I can't change that class either,I have to write .cpp for it. I upload the 2 .cpp to a auto grading server that inputs 500 000 Zaposlenik into vector zaposlenici and then preforms 2 000 000 searches.

I used qsort and bsearch and it was too slow. It can't be longer then 3s when I upload it.

I have written overloaded operators and I belive they are fine,but apparently qsort can be faster.

Vector is sorted by string prezime and names are from "aaaa" to "ZZZZ" so 4 letter combination of big and small letters.

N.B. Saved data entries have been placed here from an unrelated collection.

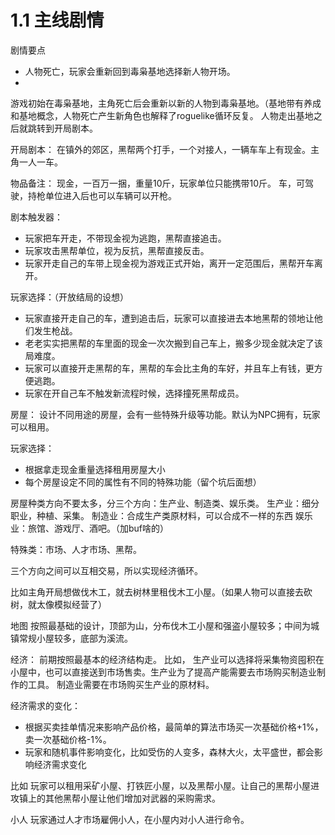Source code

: # 1.1 主线剧情

剧情要点

- 人物死亡，玩家会重新回到毒枭基地选择新人物开场。
-  

游戏初始在毒枭基地，主角死亡后会重新以新的人物到毒枭基地。（基地带有养成和基地概念，人物死亡产生新角色也解释了roguelike循环反复。
人物走出基地之后就跳转到开局剧本。

开局剧本：
在镇外的郊区，黑帮两个打手，一个对接人，一辆车车上有现金。主角一人一车。

物品备注：
现金，一百万一捆，重量10斤，玩家单位只能携带10斤。
车，可驾驶，持枪单位进入后也可以车辆可以开枪。

剧本触发器：

- 玩家把车开走，不带现金视为逃跑，黑帮直接追击。
- 玩家攻击黑帮单位，视为反抗，黑帮直接反击。
- 玩家开走自己的车带上现金视为游戏正式开始，离开一定范围后，黑帮开车离开。

玩家选择：（开放结局的设想）

- 玩家直接开走自己的车，遭到追击后，玩家可以直接进去本地黑帮的领地让他们发生枪战。
- 老老实实把黑帮的车里面的现金一次次搬到自己车上，搬多少现金就决定了该局难度。
- 玩家可以直接开走黑帮的车，黑帮的车会比主角的车好，并且车上有钱，更方便逃跑。
- 玩家在开自己车不触发新流程时候，选择撞死黑帮成员。

房屋：
设计不同用途的房屋，会有一些特殊升级等功能。默认为NPC拥有，玩家可以租用。

玩家选择：

- 根据拿走现金重量选择租用房屋大小
- 每个房屋设定不同的属性有不同的特殊功能（留个坑后面想）

房屋种类方向不要太多，分三个方向：生产业、制造类、娱乐类。
生产业：细分职业，种植、采集。
制造业：合成生产类原材料，可以合成不一样的东西
娱乐业：旅馆、游戏厅、酒吧。（加buf啥的）

特殊类：市场、人才市场、黑帮。

三个方向之间可以互相交易，所以实现经济循环。

比如主角开局想做伐木工，就去树林里租伐木工小屋。（如果人物可以直接去砍树，就太像模拟经营了）

地图
按照最基础的设计，顶部为山，分布伐木工小屋和强盗小屋较多；中间为城镇常规小屋较多，底部为溪流。

经济：
前期按照最基本的经济结构走。
比如，
生产业可以选择将采集物资囤积在小屋中，也可以直接送到市场售卖。生产业为了提高产能需要去市场购买制造业制作的工具。
制造业需要在市场购买生产业的原材料。

经济需求的变化：

- 根据买卖挂单情况来影响产品价格，最简单的算法市场买一次基础价格+1%，卖一次基础价格-1%。
- 玩家和随机事件影响变化，比如受伤的人变多，森林大火，太平盛世，都会影响经济需求变化

比如 玩家可以租用采矿小屋、打铁匠小屋，以及黑帮小屋。让自己的黑帮小屋进攻镇上的其他黑帮小屋让他们增加对武器的采购需求。

小人
玩家通过人才市场雇佣小人，在小屋内对小人进行命令。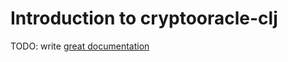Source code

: # Introduction to cryptooracle-clj

TODO: write [great documentation](http://jacobian.org/writing/what-to-write/)
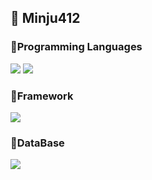 ## 🙂 Minju412


 <h3>🔔Programming Languages</h3>
 <p>
  <img src="https://img.shields.io/badge/C Sharp-39120?style=flat-square&logo=C Sharp&logoColor=white" />
  <img src="https://img.shields.io/badge/Java-007396?style=flat-square&logo=Java&logoColor=white" /> 
</p>
 
  <h3>🎨Framework</h3>
  <p>
  <img src="https://img.shields.io/badge/.NET-512BD4?style=flat-square&logo=.NET&logoColor=white" />
</p>

 <h3>🧩DataBase</h3>
 <p>
  <img src="https://img.shields.io/badge/Oracle-F80000?style=flat-square&logo=Oracle&logoColor=white" />
</P>

<!--
**minju412/minju412** is a ✨ _special_ ✨ repository because its `README.md` (this file) appears on your GitHub profile.

Here are some ideas to get you started:

- 🔭 I’m currently working on ...
- 🌱 I’m currently learning ...
- 👯 I’m looking to collaborate on ...
- 🤔 I’m looking for help with ...
- 💬 Ask me about ...
- 📫 How to reach me: ...
- 😄 Pronouns: ...
- ⚡ Fun fact: ...
-->


<!-- src="https://img.shields.io/badge/[쓰고 싶은 텍스트]-[컬러 코드]?style=flat-square&logo=[브랜드 이름]&logoColor=white"/> -->

<!-- 간격 : &nbsp; -->
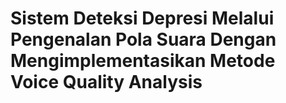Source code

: # Sistem Deteksi Depresi Melalui Pengenalan Pola Suara Dengan Mengimplementasikan Metode Voice Quality Analysis

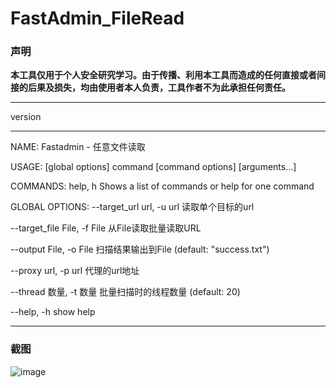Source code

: # FastAdmin_FileRead
### 声明

**本工具仅用于个人安全研究学习。由于传播、利用本工具而造成的任何直接或者间接的后果及损失，均由使用者本人负责，工具作者不为此承担任何责任。**

------

version

------

NAME:
   Fastadmin - 任意文件读取

USAGE:
    [global options] command [command options] [arguments...]

COMMANDS:
   help, h  Shows a list of commands or help for one command

GLOBAL OPTIONS:
   --target_url url, -u url     读取单个目标的url
   
   --target_file File, -f File  从File读取批量读取URL
   
   --output File, -o File       扫描结果输出到File (default: "success.txt")
   
   --proxy url, -p url          代理的url地址
   
   --thread 数量, -t 数量           批量扫描时的线程数量 (default: 20)
   
   --help, -h                   show help
   
------

### 截图
![image](https://github.com/ggfzx/FastAdmin_FileRead/assets/86279656/13bd8fa4-edbe-4e08-9350-c87ea7932426)


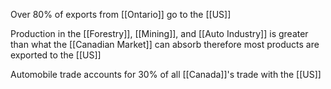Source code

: Over 80% of exports from [[Ontario]] go to the [[US]]

Production in the [[Forestry]], [[Mining]], and [[Auto Industry]] is greater than what the [[Canadian Market]] can absorb therefore most products are exported to the [[US]]

Automobile trade accounts for 30% of all [[Canada]]'s trade with the [[US]]
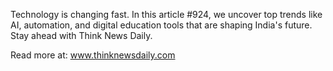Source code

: Technology is changing fast. In this article #924, we uncover top trends like AI, automation, and digital education tools that are shaping India's future. Stay ahead with Think News Daily.

Read more at: www.thinknewsdaily.com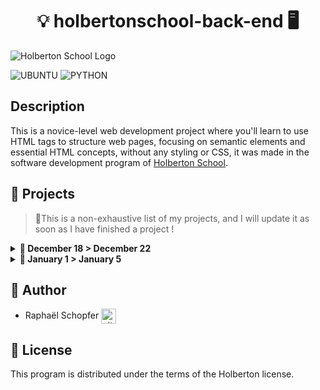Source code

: <div align="center">
    <h1>💡 holbertonschool-back-end 🖥️</h1>
</div>

![Holberton School Logo](https://uploads-ssl.webflow.com/64107f65f30b69371e3d6bfa/6480d99a4643eeded57474df_Holberton%20actual%20digital%20france.png)

![UBUNTU](https://img.shields.io/badge/Ubuntu-E95420?style=for-the-badge&logo=ubuntu&logoColor=white) ![PYTHON](https://img.shields.io/badge/Python-FFD43B?style=for-the-badge&logo=python&logoColor=blue)

## Description

This is a novice-level web development project where you'll learn to use HTML tags to structure web pages, focusing on semantic elements and essential HTML concepts, without any styling or CSS, it was made in the software development program of [Holberton School](https://www.holbertonschool.fr/).

## :radio_button: Projects

>:memo:This is a non-exhaustive list of my projects, and I will update it as soon as I have finished a project !

<details>
<summary> <strong> 📁 December 18 > December 22 </strong> </summary>
<br>

* <a href="https://github.com/RaphSchp/holbertonschool-back-end/tree/main/api">API</a>

</details>

<details>
<summary> <strong> 📁 January 1 > January 5 </strong> </summary>
<br>

* <a href="https://github.com/RaphSchp/holbertonschool-back-end/tree/main/python_variable_annotations">python_variable_annotations</a>

</details>

## :radio_button: Author

* Raphaël Schopfer <a href="https://github.com/RaphSchp" rel="nofollow"><img align="center" alt="github" src="https://www.vectorlogo.zone/logos/github/github-tile.svg" height="24" /></a>

## :radio_button: License

This program is distributed under the terms of the Holberton license.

string funkcija; and double placa; don't mean anything for sorting.

Can someone tell me which sort would be faster then qsort? Keep in mind that I don't have any control over main and I can't count members when they are made.

P.S. there are other functions in classes but they don't have any meaning for this part. There is also function for Bsearch but that is as fast as it gets I belive.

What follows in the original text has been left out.